13. Assignment. This Agreement and any rights Patient may have under it may not be assigned or transferred by
14. Relationship of Parties. Patient and Physicians intend and agree that the Physicians, in performing their duties under this Agreement, are independent contractors, as defined by the guidelines promulgated by the United States Internal Revenue Service and/or the United States Department of Labor, and the Physicians shall have exclusive control of their work and the manner in which it is performed.
15. Legal Significance. Patient acknowledges that this Agreement is a legal document and creates certain rights and responsibilities. Patient also acknowledges having had a reasonable time to seek legal advice regarding the Agreement and has either chosen not to do so or has done so and is satisfied with the terms and conditions of the Agreement.
16. Miscellaneous. Physicians reserve the right to treat non-members at their discretion and, if necessary, as long as their obligations to Members are fully satisfied.

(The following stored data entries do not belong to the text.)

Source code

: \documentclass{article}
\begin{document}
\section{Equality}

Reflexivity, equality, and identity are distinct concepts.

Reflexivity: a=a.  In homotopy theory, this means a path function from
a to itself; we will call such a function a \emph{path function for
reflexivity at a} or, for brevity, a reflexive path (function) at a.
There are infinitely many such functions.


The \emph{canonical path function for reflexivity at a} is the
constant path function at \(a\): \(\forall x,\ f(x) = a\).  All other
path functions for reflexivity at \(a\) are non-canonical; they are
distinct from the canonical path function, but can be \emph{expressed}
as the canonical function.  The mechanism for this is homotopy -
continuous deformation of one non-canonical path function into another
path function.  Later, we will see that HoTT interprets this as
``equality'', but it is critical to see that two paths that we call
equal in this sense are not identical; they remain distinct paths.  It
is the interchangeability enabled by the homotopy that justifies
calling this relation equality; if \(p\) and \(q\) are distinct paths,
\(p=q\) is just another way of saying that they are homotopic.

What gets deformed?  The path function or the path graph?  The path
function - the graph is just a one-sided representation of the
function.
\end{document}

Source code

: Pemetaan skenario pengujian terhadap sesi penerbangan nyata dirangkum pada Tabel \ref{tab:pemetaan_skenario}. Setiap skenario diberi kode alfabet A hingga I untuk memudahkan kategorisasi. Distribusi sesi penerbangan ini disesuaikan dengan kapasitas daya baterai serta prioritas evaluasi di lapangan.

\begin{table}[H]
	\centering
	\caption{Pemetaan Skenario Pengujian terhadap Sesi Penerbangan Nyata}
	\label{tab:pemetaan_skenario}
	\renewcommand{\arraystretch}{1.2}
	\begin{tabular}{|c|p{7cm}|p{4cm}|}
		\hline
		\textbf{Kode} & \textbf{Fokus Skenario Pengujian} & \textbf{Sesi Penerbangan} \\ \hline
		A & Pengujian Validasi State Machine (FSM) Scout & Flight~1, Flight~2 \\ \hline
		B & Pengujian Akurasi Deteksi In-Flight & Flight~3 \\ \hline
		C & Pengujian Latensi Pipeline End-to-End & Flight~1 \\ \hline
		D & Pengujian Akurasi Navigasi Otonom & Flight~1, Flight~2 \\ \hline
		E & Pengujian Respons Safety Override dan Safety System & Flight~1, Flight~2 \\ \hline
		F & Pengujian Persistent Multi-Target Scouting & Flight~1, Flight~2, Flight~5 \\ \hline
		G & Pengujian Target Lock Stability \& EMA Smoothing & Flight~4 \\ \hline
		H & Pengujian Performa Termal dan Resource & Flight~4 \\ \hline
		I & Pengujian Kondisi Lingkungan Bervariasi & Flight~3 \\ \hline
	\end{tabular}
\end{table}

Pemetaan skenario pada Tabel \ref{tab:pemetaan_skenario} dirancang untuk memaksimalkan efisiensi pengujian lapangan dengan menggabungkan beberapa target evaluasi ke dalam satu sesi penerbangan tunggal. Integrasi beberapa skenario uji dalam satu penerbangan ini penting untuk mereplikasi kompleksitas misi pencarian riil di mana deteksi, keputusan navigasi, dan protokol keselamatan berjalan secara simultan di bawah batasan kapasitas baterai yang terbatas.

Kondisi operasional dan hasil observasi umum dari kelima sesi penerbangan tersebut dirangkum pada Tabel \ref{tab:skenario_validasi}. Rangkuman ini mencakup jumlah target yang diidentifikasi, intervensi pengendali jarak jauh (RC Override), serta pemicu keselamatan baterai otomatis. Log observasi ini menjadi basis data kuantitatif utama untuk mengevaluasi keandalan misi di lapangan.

17. Entire Agreement: This Agreement contains the entire Agreement between the parties and supersedes all prior oral and written understandings and agreements regarding the subject matter of this Agreement.
18. Jurisdiction: This Agreement shall be governed and construed under the laws of the State of Indiana, and all disputes arising out of this Agreement shall be settled in a court in Floyd County, Indiana.
19. SERVICE. All written notices are deemed served if sent to the address of the party written above or appearing in Exhibit A by first class U.S. mail.
The parties have signed duplicate counterparts of this Agreement on the date first written above.